De nombreuses cultures  de par le monde (Celtes, Germaniques, Romaines…) célébraient le moment de césure du solstice, heure de minuit, heure de midi, heure de folie, moment de naissance ou de renaissance où le soleil pénètre, comme à Stonehenge, dans le tombeau des souverains. Mais quand l’Eglise, reprenant une parole d’Esaï annonce  « Un enfant nous est né[3] »  (Esaï, 9-6, Psaume 095)), cette formule merveilleuse révèle et donne son vrai sens à tous les véritables commencements. La naissance d’un enfant n’est pllus seulement un événement naturel mais d’abord un événement symbolique, un événement admirable que l’on entoure de gestes rituels.  L’enfant, on l’attend, on le porte, on le présente, on le nomme, on l’introduit dans l’espace public car il est l’unique, l’irremplaçable celui qui, espère t-on, va renouveler l’étoffe de notre monde. Parce qu’il est autre, parce qu’il est neuf, il interrompt le processus cyclique ou répétitif de la nature car il porte l’espérance qui viendra briser la chaîne du retour éternel, conjurer l’usure des choses, sauver le monde de la ruine. Noël, de natalis qui a donné les magnifiques vocables de natal, de natif, de naïf, de nativité est bien la fête du commencement. Lorsque l’enfant paraît en effet, celui-ci est comme le fils de l’homme lui-même (nom que la Bible donne au Messie), l’héritier des nations et son sauveur. Un enfant nous est né, la formule nous rappelle, par la forme passive de son verbe, que nous ne sommes pour rien dans l’événement de la naissance, que l’enfant nous est donné comme par surcroît. Il résume, il récapitule en effet le devenir immémorial de générations et de générations car il vient de très loin, il vient de la nuit des temps tout en portant avec lui tout l’avenir du monde. Neuf, il est pourtant très ancien, héritier, il est aussi promesse de vie nouvelle, accomplissement de l’improbable et de l’imprévu.

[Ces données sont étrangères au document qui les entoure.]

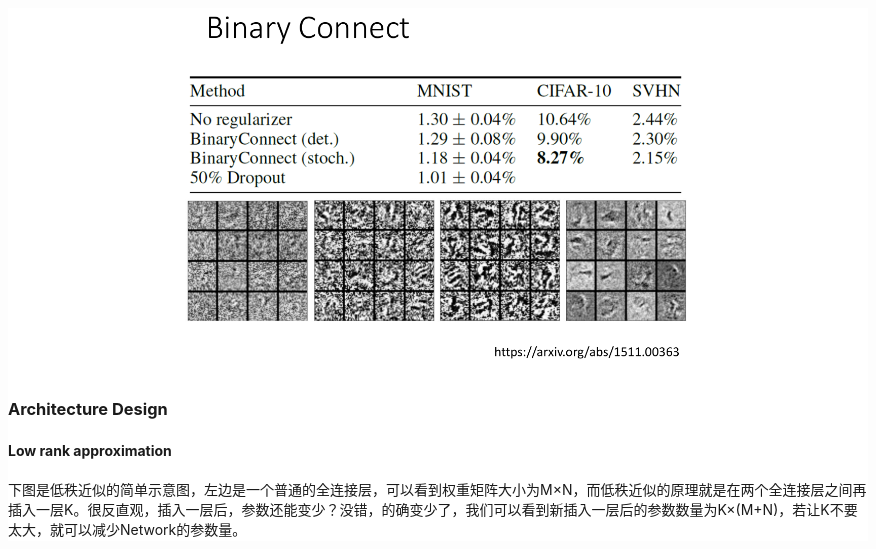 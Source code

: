   <center><img src="ML2020.assets/image-20210217121149415.png" width="60%"/></center>

### Architecture Design

#### Low rank approximation

下图是低秩近似的简单示意图，左边是一个普通的全连接层，可以看到权重矩阵大小为M×N，而低秩近似的原理就是在两个全连接层之间再插入一层K。很反直观，插入一层后，参数还能变少？没错，的确变少了，我们可以看到新插入一层后的参数数量为K×(M+N)​，若让K不要太大，就可以减少Network的参数量。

 La littérature et la vie toujours se réchauffent l’une à l’autre et, après les lettres du Livre (Biblos, la bible), ou celle des Fioretti de François d’Assise (mis en scène par Rossellini) qui jettent une lumière divine sur la vie, on pense à ce grand roman russe qui porte justement le nom de L’idiot. L'histoire principale est celle du prince Mychkine, un jeune homme de 26 ans, qui rentre au pays après un séjour de cinq ans en Suisse où il était soigné pour « Idiotie ». Bien qu’officiellement guéri, le jeune prince se comporte de manière singulière (idiotes): il est profondément humble et doux, il fait confiance à tout le monde et est toujours parfaitement sincère. Il voit le bon coté chez les gens qu’il côtoie et  s’intéresse sincèrement à eux sans jamais faire acception de leur place dans la hiérarchie sociale.

 

Or, justement, parmi tout le petit peuple de la crèche qui, toujours s’agrandit jusqu’à créer un vrai village provençal[4], le Ravi est celui qui répond le plus spontanément à la merveille de la naissance et qui symbolise et résume la sainteté des autres personnages. Par opposition aux différents santouns, Il n’apporte rien que sa joie communicative, il ne donne ni ne prend mais la surrection de son corps, l’élévation de ses bras est en lui-même un langage du corps bien connu des méditerranéens. Les bras dressés de l’idiot du village, de celui qui prête à rire (et l’idiotès c’est d’abord celui qui est singulier) est un transport de joie, une sorte d’extase, une manifestation de stupeur.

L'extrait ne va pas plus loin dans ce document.